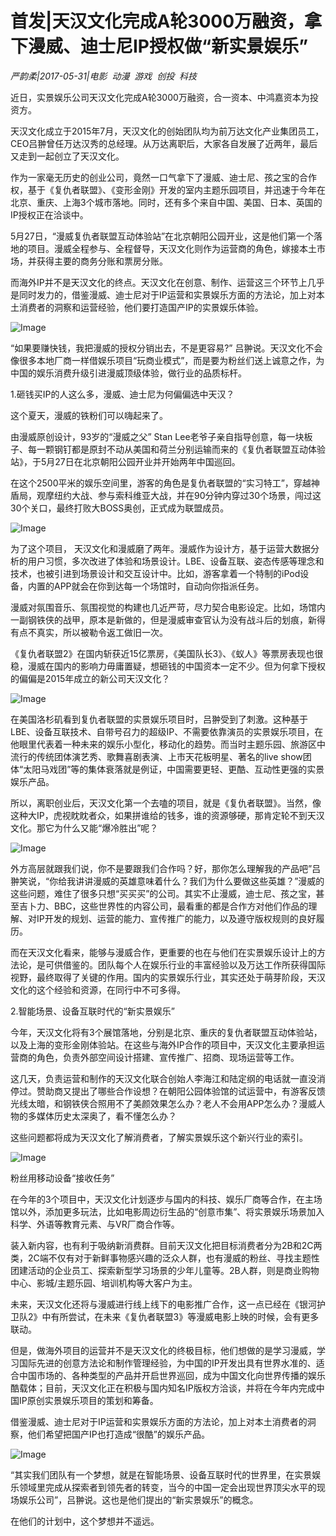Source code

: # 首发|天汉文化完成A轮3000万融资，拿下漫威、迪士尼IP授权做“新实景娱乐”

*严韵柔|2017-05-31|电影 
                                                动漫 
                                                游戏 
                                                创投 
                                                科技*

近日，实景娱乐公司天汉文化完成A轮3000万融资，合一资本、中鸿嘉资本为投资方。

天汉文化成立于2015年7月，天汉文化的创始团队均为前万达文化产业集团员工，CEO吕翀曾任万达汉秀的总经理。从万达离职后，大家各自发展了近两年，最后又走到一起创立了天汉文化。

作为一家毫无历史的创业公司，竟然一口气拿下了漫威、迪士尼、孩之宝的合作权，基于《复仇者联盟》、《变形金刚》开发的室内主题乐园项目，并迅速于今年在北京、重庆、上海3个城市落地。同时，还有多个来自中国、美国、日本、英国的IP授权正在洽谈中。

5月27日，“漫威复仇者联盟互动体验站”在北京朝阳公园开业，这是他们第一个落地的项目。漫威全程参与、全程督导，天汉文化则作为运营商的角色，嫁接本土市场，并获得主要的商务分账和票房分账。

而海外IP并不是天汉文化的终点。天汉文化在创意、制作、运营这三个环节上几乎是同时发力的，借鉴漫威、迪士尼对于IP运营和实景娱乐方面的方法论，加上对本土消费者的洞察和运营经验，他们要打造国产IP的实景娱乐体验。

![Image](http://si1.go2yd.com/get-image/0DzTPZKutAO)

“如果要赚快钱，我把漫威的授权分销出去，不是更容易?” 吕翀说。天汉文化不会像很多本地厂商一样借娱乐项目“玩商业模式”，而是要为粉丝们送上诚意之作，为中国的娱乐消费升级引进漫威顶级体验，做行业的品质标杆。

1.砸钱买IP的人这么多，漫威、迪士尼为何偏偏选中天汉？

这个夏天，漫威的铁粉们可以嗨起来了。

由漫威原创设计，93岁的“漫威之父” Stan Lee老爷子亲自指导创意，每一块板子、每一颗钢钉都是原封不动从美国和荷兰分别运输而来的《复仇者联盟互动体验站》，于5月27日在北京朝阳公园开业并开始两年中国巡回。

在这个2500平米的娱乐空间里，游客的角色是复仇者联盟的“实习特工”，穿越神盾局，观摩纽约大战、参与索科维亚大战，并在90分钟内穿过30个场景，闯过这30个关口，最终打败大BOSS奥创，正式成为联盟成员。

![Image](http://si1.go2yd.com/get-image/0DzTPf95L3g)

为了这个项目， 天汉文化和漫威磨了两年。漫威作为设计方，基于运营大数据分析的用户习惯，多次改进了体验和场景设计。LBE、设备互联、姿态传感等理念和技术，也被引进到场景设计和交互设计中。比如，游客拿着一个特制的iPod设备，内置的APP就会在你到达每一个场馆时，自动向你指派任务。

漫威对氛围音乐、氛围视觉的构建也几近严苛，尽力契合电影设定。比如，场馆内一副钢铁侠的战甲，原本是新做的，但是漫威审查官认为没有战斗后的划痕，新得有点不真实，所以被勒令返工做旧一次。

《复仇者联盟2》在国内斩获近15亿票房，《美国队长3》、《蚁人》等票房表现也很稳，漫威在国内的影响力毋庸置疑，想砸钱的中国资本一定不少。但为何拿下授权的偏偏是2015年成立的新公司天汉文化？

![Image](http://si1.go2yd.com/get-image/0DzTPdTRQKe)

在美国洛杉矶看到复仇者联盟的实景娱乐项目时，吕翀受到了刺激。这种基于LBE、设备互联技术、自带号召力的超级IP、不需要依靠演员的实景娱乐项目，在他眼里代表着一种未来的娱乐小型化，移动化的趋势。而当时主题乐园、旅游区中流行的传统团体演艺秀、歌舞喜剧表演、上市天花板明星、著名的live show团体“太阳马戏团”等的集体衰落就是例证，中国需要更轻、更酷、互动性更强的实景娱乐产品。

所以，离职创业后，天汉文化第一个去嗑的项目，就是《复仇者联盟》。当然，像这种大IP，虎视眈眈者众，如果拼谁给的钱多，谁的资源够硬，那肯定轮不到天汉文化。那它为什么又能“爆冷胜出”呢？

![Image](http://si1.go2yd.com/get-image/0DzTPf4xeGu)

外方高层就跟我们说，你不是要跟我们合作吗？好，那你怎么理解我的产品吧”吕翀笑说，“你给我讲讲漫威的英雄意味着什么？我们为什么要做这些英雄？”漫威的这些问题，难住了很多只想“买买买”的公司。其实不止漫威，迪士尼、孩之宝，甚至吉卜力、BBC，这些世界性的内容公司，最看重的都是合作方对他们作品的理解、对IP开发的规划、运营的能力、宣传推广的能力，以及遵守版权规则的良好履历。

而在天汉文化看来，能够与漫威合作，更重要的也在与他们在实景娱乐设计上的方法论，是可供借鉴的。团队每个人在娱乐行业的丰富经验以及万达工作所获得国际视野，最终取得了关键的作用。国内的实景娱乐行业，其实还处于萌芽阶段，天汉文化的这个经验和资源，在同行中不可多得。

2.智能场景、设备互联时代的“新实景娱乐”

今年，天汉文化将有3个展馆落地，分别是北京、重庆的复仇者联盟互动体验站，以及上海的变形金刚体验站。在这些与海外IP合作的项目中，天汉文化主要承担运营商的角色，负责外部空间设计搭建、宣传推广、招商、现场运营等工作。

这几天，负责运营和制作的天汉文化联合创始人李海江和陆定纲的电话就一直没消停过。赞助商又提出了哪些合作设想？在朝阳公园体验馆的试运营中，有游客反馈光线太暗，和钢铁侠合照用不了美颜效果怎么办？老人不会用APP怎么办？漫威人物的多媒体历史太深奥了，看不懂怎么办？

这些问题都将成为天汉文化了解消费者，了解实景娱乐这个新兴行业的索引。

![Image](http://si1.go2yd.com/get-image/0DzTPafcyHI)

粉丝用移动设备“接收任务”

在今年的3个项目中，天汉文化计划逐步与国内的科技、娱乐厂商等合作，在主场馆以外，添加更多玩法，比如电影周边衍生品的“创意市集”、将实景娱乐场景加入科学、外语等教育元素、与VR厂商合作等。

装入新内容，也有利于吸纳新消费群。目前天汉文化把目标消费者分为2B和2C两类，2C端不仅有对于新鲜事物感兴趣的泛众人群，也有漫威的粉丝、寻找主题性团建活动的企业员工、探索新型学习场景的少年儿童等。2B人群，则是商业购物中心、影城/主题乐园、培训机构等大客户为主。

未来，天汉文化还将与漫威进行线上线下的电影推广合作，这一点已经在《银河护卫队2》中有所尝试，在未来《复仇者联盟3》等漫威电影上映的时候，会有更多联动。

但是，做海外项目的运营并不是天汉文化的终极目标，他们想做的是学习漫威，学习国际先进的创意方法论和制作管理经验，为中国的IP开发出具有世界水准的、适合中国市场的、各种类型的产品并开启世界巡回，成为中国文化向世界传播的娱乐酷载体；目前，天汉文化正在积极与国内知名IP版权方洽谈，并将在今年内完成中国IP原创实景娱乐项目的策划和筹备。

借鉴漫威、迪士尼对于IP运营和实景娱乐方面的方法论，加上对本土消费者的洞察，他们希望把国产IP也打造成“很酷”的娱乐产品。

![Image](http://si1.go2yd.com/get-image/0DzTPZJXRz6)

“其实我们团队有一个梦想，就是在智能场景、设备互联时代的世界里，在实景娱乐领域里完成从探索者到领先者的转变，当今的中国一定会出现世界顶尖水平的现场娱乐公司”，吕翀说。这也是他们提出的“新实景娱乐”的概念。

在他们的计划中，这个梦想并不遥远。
==
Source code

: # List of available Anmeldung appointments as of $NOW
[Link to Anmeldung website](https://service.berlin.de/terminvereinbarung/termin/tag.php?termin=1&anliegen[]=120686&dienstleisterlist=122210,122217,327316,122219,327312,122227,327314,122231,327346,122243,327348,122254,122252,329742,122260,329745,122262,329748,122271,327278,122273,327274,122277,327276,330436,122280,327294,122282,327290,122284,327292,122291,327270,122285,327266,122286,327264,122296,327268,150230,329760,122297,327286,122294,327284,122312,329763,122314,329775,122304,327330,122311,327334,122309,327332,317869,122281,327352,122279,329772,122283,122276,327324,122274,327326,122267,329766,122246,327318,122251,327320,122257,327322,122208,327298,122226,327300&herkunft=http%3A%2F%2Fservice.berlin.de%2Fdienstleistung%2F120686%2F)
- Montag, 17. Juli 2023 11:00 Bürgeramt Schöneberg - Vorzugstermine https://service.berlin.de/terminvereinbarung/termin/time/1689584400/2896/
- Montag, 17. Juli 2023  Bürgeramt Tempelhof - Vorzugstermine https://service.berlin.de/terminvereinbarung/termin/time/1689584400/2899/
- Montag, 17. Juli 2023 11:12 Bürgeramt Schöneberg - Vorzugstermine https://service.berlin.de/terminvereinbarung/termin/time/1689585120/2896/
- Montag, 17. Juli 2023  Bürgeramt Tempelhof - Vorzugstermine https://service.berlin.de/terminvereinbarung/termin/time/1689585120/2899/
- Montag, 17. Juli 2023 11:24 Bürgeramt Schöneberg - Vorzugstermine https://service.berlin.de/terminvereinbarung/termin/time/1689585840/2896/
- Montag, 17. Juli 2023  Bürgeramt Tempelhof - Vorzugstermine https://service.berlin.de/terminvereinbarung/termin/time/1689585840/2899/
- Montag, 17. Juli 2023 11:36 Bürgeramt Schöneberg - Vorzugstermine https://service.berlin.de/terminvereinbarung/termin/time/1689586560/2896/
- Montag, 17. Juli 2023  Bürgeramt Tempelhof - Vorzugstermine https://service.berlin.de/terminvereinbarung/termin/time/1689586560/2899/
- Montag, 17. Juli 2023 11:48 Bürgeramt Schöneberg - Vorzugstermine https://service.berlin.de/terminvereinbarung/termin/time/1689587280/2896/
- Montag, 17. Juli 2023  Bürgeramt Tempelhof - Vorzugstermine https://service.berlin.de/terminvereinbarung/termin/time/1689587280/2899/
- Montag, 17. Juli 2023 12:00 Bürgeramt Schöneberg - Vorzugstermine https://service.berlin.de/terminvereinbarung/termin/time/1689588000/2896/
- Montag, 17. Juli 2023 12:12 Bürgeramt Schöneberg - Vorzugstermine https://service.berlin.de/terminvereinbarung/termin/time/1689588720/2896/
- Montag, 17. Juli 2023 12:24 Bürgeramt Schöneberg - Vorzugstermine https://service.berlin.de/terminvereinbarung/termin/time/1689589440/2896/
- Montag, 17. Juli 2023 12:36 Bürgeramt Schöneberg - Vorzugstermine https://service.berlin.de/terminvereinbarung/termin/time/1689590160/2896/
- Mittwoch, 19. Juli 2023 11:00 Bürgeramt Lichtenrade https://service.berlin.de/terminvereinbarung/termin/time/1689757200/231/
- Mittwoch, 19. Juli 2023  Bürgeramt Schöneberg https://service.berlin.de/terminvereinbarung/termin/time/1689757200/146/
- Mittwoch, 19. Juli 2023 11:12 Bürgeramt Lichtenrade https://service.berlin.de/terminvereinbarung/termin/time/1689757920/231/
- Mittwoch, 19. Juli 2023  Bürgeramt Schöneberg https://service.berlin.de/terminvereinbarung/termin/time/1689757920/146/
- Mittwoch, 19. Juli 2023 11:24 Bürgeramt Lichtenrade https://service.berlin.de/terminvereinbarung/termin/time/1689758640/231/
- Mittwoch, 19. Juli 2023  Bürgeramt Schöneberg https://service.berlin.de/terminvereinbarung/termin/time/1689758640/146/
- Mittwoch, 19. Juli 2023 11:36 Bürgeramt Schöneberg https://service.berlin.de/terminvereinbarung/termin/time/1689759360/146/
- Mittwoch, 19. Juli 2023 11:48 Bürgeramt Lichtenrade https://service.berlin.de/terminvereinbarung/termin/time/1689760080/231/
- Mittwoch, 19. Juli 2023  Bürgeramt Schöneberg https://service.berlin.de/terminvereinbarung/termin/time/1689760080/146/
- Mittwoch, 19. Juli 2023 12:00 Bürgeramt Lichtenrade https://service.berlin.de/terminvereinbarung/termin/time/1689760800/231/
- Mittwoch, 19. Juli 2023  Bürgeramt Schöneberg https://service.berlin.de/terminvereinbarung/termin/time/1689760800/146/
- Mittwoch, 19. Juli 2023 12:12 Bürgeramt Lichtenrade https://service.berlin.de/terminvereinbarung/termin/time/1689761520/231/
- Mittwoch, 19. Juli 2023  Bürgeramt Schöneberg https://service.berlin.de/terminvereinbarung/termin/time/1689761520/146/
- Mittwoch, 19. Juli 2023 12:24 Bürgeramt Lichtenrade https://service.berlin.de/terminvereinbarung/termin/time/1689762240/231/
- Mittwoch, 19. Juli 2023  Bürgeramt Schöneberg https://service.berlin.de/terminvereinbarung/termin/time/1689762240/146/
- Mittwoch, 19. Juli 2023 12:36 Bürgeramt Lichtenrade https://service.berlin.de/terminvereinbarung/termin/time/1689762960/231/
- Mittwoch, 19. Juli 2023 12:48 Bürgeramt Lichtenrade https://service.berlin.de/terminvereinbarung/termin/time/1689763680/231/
---
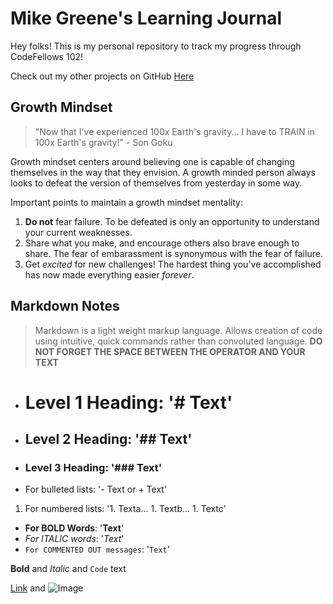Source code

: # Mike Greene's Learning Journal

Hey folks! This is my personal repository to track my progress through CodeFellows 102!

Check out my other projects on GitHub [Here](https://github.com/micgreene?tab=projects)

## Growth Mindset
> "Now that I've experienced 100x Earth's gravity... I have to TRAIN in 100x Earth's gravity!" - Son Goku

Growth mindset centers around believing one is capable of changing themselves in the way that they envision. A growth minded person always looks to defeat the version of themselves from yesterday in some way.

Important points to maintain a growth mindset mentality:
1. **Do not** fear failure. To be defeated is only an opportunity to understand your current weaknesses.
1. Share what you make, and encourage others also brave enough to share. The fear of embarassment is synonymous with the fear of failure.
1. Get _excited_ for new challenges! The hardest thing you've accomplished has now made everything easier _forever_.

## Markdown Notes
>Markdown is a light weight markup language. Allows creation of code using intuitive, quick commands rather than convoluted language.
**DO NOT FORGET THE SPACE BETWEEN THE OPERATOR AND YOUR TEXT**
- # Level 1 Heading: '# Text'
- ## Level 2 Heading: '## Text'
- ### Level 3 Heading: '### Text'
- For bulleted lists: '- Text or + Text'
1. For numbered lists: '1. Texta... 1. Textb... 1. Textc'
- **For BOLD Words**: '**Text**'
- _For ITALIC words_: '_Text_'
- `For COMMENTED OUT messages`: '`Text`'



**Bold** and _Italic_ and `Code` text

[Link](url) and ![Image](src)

▸ What you will do: Exactly the lines above from the one with "- Montag, 17. Juli 2023 11:00" to the one with "- Montag, 17. Juli 2023 11:36", both included, are to be quoted; leave the rest out.

▸ Response for this exercise:
- Montag, 17. Juli 2023 11:00 Bürgeramt Schöneberg - Vorzugstermine https://service.berlin.de/terminvereinbarung/termin/time/1689584400/2896/
- Montag, 17. Juli 2023  Bürgeramt Tempelhof - Vorzugstermine https://service.berlin.de/terminvereinbarung/termin/time/1689584400/2899/
- Montag, 17. Juli 2023 11:12 Bürgeramt Schöneberg - Vorzugstermine https://service.berlin.de/terminvereinbarung/termin/time/1689585120/2896/
- Montag, 17. Juli 2023  Bürgeramt Tempelhof - Vorzugstermine https://service.berlin.de/terminvereinbarung/termin/time/1689585120/2899/
- Montag, 17. Juli 2023 11:24 Bürgeramt Schöneberg - Vorzugstermine https://service.berlin.de/terminvereinbarung/termin/time/1689585840/2896/
- Montag, 17. Juli 2023  Bürgeramt Tempelhof - Vorzugstermine https://service.berlin.de/terminvereinbarung/termin/time/1689585840/2899/
- Montag, 17. Juli 2023 11:36 Bürgeramt Schöneberg - Vorzugstermine https://service.berlin.de/terminvereinbarung/termin/time/1689586560/2896/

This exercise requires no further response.